EXERCISE DIRECTIONS
Determine how many lines in the listing contain the string "arbre". Only that number goes in the answer.

DATA RECORDS
------------------------
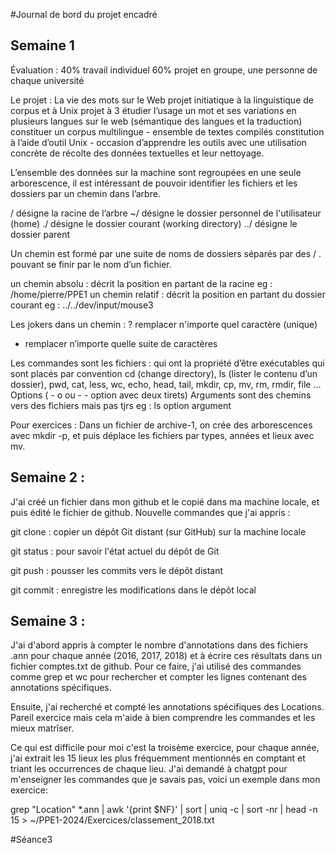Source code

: #Journal de bord du projet encadré
## Semaine 1
Évaluation : 
40% travail individuel
60% projet en groupe, une personne de chaque université

Le projet : La vie des mots sur le Web
projet initiatique à la linguistique de corpus et à Unix
projet à 3
étudier l’usage un mot et ses variations en plusieurs langues sur le web (sémantique des langues et la traduction)
constituer un corpus multilingue - ensemble de textes compilés
constitution à l’aide d’outil Unix - occasion d’apprendre les outils avec une utilisation concrète de récolte des données textuelles et leur nettoyage.

L’ensemble des données sur la machine sont regroupées en une seule arborescence, il est intéressant de pouvoir identifier les fichiers et les dossiers par un chemin dans l’arbre.

/ désigne la racine de l’arbre
~/ désigne le dossier personnel de l'utilisateur (home)
./ désigne le dossier courant (working directory)
../ désigne le dossier parent

Un chemin est formé par une suite de noms de dossiers séparés par des / . pouvant se finir par le nom d’un fichier.

un chemin absolu : décrit la position en partant de la racine
eg : /home/pierre/PPE1
un chemin relatif : décrit la position en partant du dossier courant
eg : ../../dev/input/mouse3

Les jokers
dans un chemin : 
? remplacer n'importe quel caractère (unique) 
* remplacer n’importe quelle suite de caractères

Les commandes sont les fichiers : 
qui ont la propriété d’être exécutables
qui sont placés par convention
cd (change directory), ls (lister le contenu d’un dossier), pwd, cat, less, wc, echo, head, tail, mkdir, cp, mv, rm, rmdir, file …
Options ( - o ou - - option avec deux tirets)
Arguments sont des chemins vers des fichiers mais pas tjrs
eg : ls option argument

Pour exercices : 
Dans un fichier de archive-1, on crée des arborescences avec mkdir -p, et puis déplace les fichiers par types, années et lieux avec mv.

## Semaine 2 : 
J'ai créé un fichier dans mon github et le copié dans ma machine locale, et puis édité le fichier de github.
Nouvelle commandes que j'ai appris : 

git clone : copier un dépôt Git distant (sur GitHub) sur la machine locale

git status : pour savoir l'état actuel du dépôt de Git

git push : pousser les commits vers le dépôt distant

git commit : enregistre les modifications dans le dépôt local

## Semaine 3 : 

J'ai d'abord appris à compter le nombre d'annotations dans des fichiers .ann pour chaque année (2016, 2017, 2018) et à écrire ces résultats dans un fichier comptes.txt de github. Pour ce faire, j'ai utilisé des commandes comme grep et wc pour rechercher et compter les lignes contenant des annotations spécifiques.

Ensuite, j'ai recherché et compté les annotations spécifiques des Locations. Pareil exercice mais cela m'aide à bien comprendre les commandes et les mieux matrîser.

Ce qui est difficile pour moi c'est la troisème exercice, pour chaque année, j'ai extrait les 15 lieux les plus fréquemment mentionnés en comptant et triant les occurrences de chaque lieu. J'ai demandé à chatgpt pour m'enseigner les commandes que je savais pas, voici un exemple dans mon exercice: 

grep "Location" *.ann | awk '{print $NF}' | sort | uniq -c | sort -nr | head -n 15 > ~/PPE1-2024/Exercices/classement_2018.txt

#Séance3
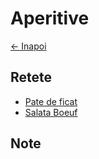 # Aperitive

[<- Inapoi](../)

## Retete

* [Pate de ficat](./pate-ficat)
* [Salata Boeuf](./salata-boeuf)

## Note

[//]: # "* [Decoratii](./decoratii)"
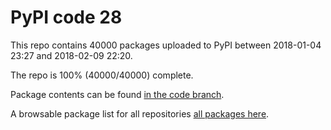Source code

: # PyPI code 28

This repo contains 40000 packages uploaded to PyPI between 
2018-01-04 23:27 and 2018-02-09 22:20.

The repo is 100% (40000/40000) complete.

Package contents can be found [in the code branch](https://github.com/pypi-data/pypi-mirror-28/tree/code/packages).

A browsable package list for all repositories [all packages here](https://pypi-data.github.io/website/repositories/pypi-mirror-28).


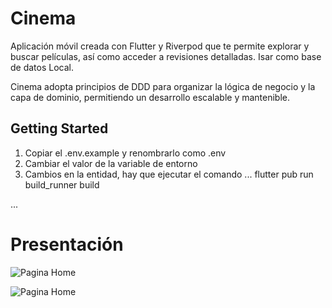 # Cinema
Aplicación móvil creada con Flutter y Riverpod que te permite explorar y buscar películas, así como acceder a revisiones detalladas.
Isar como base de datos Local.

Cinema adopta principios de DDD para organizar la lógica de negocio y la capa de dominio, permitiendo un desarrollo escalable y mantenible.

## Getting Started

1. Copiar el .env.example y renombrarlo como .env
2. Cambiar el valor de la variable de entorno
3. Cambios en la entidad, hay que ejecutar el comando
...
flutter pub run build_runner build

...
# Presentación
![Pagina Home](https://github.com/ZitelliDZ/cinema/blob/main/presentacion/1.png?raw=true)

![Pagina Home](https://github.com/ZitelliDZ/cinema/blob/main/presentacion/2.png?raw=true)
------------------------
SOLUTION FOR THIS EXERCISE
2